■ EXERCISE: Copy out, from the data below, each line in which the word "pertinente" occurs.

□ □ □ □

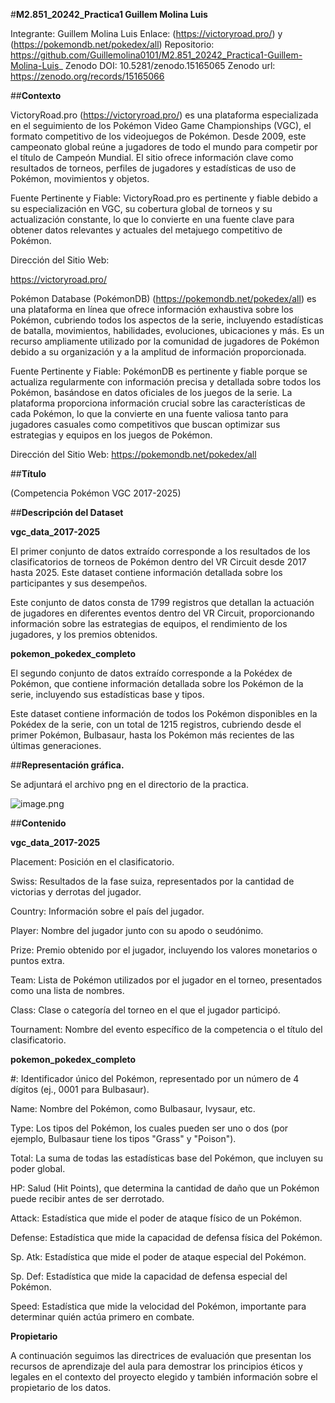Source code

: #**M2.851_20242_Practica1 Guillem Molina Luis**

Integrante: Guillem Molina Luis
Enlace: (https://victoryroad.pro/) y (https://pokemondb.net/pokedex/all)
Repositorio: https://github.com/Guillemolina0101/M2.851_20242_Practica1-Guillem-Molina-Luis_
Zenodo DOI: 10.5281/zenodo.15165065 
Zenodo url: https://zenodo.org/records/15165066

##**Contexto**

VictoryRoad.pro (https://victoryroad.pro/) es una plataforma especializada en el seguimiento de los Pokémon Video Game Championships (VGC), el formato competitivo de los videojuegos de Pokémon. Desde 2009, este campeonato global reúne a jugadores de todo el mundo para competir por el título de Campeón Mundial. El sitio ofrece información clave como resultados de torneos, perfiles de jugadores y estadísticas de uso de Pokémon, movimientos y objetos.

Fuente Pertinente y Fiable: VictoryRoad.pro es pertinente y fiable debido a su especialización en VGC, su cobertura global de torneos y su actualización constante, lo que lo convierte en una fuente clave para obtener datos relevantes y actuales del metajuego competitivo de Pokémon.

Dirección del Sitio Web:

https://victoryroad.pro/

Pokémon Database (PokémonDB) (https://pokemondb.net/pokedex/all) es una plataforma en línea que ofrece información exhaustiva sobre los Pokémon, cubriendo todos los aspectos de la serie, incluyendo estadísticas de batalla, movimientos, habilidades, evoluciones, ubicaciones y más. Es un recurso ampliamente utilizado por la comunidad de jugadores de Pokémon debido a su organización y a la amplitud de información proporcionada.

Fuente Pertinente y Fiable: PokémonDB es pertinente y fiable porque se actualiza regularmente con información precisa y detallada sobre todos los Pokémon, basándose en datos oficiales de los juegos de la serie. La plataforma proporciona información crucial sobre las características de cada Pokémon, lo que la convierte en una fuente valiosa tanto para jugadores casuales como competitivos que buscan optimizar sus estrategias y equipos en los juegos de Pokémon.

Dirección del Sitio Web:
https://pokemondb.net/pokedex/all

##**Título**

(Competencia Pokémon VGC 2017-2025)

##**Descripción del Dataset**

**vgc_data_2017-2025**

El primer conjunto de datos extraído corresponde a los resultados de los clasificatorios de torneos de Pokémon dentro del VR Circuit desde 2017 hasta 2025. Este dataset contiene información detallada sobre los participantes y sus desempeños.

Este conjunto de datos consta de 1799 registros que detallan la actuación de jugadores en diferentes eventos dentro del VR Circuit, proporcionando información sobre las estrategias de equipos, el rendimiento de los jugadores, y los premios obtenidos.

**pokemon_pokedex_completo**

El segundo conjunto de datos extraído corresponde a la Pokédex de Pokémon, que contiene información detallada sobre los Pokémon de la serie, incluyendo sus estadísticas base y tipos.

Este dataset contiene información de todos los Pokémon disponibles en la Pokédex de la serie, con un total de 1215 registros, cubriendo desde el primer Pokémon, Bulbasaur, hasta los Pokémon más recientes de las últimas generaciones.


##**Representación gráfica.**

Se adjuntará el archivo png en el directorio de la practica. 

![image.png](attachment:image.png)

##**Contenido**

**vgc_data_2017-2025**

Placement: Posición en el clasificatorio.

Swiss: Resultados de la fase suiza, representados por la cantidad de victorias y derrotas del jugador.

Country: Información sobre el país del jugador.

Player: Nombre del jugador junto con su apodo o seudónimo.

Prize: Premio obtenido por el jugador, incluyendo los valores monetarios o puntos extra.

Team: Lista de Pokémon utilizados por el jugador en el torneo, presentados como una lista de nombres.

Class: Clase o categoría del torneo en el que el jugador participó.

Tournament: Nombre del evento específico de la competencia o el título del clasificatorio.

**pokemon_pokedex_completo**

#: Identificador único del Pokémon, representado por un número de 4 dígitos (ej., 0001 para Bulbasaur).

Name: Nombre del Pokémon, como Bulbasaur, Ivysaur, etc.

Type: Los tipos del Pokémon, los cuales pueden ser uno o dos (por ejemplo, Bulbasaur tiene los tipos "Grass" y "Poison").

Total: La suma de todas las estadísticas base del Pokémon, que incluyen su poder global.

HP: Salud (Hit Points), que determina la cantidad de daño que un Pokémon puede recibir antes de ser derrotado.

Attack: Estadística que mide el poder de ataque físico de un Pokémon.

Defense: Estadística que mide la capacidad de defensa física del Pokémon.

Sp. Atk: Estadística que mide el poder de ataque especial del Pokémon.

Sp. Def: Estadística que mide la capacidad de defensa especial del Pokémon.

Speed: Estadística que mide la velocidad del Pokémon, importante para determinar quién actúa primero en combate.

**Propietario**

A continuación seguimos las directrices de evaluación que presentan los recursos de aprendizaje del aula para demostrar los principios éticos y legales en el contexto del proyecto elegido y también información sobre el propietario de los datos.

□ □ □ □

■ SOLUTION TO THE EXERCISE:
Fuente Pertinente y Fiable: VictoryRoad.pro es pertinente y fiable debido a su especialización en VGC, su cobertura global de torneos y su actualización constante, lo que lo convierte en una fuente clave para obtener datos relevantes y actuales del metajuego competitivo de Pokémon.
Fuente Pertinente y Fiable: PokémonDB es pertinente y fiable porque se actualiza regularmente con información precisa y detallada sobre todos los Pokémon, basándose en datos oficiales de los juegos de la serie. La plataforma proporciona información crucial sobre las características de cada Pokémon, lo que la convierte en una fuente valiosa tanto para jugadores casuales como competitivos que buscan optimizar sus estrategias y equipos en los juegos de Pokémon.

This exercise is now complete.